Zabihullah Mujahid noted, “The issue of the TTP is one that Pakistan will have to deal with, not Afghanistan. It is up to Pakistan, and Pakistani ulema and religious figures, not the Taliban, to decide on the legitimacy or illegitimacy of their war and to formulate a strategy in response.” (Geo TV, Aug 28)

Noor Wali Mehsud said, in a recent interview with CNN, that his group will continue its war against Pakistan security forces and its goal is to take control and free the border region. Mehsud also admitted that his group has a good relation with the Afghan Taliban, hoping to benefit from their victories across the border.

Despite an ideological convergence, there appears many differences between the TTP and the Afghan Taliban.
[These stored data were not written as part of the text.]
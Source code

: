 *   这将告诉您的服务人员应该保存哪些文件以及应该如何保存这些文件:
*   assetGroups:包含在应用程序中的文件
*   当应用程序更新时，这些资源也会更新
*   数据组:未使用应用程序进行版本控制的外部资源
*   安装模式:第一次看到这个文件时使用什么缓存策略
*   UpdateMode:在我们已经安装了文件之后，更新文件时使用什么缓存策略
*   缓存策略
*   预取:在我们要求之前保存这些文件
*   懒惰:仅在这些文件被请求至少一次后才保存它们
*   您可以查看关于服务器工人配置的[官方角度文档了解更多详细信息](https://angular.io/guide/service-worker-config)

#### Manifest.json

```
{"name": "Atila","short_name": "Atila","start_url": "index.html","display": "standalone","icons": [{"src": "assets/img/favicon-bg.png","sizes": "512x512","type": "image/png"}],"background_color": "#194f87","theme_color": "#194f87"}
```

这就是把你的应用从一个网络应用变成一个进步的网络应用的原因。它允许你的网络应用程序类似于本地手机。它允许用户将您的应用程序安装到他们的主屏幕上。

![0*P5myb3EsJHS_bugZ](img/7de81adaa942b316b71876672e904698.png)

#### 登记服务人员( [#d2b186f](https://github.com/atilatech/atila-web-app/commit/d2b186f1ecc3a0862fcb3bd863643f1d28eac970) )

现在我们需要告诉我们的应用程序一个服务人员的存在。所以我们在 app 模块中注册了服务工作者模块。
The Afghan Taliban condemned the killing of children in APS Peshawar. Condemning the attack, Zabihullah Mujahid said, “The killing of innocent people, children and women are against the basic teachings of Islam and this criterion should be considered by every Islamic party and government.”

The Afghan Taliban emerged in 1990, while the TTP in 2007. The TTP has a separate chain of command. Although the two groups’ aims overlap, they do not match. The TTP, unlike the Afghan Taliban, has been designated as a foreign terrorist organization by the US. The two has different sponsors. The TTP is closer to the global jihadist agenda of targeting the far enemy. The Time Square bombing in 2010 and killing of Chinese nationals are the examples in this regard.
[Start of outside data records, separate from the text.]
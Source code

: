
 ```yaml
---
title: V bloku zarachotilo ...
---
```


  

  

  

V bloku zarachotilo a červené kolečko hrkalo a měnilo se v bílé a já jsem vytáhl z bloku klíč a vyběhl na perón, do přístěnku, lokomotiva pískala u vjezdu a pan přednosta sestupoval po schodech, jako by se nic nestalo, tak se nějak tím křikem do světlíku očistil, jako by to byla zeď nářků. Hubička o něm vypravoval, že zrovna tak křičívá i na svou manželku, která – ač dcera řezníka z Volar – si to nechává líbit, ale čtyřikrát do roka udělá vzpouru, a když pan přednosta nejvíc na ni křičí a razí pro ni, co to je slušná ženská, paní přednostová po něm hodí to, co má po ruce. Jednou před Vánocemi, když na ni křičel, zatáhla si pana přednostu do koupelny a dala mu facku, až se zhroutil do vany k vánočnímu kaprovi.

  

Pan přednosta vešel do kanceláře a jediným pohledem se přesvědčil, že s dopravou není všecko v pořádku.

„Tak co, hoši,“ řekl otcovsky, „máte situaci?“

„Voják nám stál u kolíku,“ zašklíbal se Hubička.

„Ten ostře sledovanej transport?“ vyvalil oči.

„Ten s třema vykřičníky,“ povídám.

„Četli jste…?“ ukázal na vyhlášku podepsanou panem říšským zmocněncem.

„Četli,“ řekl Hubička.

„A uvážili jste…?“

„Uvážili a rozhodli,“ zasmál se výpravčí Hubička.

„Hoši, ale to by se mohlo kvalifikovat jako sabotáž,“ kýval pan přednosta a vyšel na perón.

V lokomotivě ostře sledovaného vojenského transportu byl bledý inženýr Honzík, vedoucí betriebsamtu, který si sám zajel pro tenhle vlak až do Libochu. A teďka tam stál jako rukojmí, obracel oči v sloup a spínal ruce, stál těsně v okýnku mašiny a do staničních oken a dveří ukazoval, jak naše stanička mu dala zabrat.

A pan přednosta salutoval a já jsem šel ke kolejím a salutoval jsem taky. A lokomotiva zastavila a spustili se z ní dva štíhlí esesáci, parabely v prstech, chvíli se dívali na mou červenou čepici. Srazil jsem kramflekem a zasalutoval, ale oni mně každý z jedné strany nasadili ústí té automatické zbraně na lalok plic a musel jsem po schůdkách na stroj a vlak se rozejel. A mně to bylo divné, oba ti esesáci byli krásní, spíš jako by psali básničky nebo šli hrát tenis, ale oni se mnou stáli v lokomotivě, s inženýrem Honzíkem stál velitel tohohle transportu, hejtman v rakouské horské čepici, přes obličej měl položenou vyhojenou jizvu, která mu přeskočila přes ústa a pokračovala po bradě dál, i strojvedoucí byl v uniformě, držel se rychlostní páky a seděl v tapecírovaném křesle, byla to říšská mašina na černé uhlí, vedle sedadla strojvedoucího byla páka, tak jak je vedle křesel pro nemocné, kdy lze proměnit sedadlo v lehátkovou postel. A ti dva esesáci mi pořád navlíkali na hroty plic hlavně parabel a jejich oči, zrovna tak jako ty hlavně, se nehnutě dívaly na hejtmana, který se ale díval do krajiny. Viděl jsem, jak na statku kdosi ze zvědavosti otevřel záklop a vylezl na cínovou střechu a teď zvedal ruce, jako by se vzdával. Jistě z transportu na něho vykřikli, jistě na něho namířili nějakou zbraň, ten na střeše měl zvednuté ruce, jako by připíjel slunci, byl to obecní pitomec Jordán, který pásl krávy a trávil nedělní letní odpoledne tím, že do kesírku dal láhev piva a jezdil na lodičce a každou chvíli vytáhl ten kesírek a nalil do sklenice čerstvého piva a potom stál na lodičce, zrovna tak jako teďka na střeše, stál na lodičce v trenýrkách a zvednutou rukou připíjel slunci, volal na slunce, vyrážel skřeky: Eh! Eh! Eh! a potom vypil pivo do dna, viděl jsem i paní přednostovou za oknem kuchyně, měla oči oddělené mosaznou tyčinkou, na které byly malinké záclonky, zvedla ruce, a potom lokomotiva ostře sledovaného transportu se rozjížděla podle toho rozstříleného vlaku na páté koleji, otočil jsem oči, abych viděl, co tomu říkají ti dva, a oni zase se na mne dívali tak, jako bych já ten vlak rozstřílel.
Both work with Al Qaeda. In the case of the TTP, this relation is stronger. Al Qaeda has played an instrumental role in the foundation, rise and expansion of the TTP. Although both are the Pashtuns, but the Taliban belong to Afghan tribes and the TTP is from the Mehsud tribe. The Afghan Taliban are more unified than the TTP.

Asfandyar Mir, a postdoctoral researcher at Stanford University for International Security and Cooperation, said, “Both Jalal and Siraj Haqqani mediated ‘jirgas’ to resolve the organizational issues and factionalism in the TTP.”
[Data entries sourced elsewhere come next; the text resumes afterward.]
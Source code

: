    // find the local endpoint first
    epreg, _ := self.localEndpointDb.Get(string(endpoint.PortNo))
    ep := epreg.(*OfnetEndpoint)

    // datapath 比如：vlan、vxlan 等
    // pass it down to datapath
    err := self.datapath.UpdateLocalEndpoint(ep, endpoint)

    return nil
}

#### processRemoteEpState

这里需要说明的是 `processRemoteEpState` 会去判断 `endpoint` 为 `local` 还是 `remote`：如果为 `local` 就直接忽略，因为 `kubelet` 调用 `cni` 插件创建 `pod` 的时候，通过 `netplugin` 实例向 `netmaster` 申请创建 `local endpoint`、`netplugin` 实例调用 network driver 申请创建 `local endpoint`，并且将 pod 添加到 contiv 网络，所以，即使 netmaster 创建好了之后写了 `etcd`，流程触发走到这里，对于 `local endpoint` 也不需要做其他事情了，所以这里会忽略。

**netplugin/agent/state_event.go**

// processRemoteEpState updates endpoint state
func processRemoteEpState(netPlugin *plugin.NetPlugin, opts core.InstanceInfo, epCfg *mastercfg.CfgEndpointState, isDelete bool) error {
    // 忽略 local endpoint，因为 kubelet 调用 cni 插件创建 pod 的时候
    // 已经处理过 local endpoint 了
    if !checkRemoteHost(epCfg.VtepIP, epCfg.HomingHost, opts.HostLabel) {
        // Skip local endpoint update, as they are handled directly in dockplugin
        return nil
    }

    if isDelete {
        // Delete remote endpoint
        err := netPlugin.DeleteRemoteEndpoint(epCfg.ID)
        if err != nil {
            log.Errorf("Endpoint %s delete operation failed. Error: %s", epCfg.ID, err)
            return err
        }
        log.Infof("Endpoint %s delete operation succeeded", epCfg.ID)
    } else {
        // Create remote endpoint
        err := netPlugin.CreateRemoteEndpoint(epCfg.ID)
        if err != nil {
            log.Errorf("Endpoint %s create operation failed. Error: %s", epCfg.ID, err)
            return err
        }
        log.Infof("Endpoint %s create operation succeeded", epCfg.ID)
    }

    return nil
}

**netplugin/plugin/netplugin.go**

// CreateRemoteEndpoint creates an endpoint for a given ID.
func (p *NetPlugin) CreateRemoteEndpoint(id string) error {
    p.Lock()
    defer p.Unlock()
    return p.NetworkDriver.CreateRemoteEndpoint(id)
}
The TTP has also tried to diversify its recruitment and banned groups like the Pashtun Tahafuz Movement (PTM) as well as Balochistan insurgency. The TTP makes it clear that ‘it does not entirely agree with the ideology of those movements but has sympathies with those being targeted by Pakistan establishment’. (Faran Jeffery)

The Diplomat reported that the Haqqani-sponsored talks between Pakistan and TTP had failed in 2020. The Taliban have generally been hesitant to push the TTP too hard. Rahimullah Yousufzai, a security analyst, said, “The Afghan Taliban, or for that matter, the Haqqani’s, could have done more to restraint the TTP from attacking Pakistan but that has not happened.” Asfandyar Mir said, “The Afghan Taliban have never meaningfully condemned or restrained the TTP from carrying out violence in Pakistan.” (TRT)

After the withdrawal of US-led coalition forces from Afghanistan, the evolving security situation of the region requires that Pakistan should play a more proactive role in manipulating this delicate balance between TTP and the Afghan Taliban. Otherwise, the chances of peace for the region are not sure.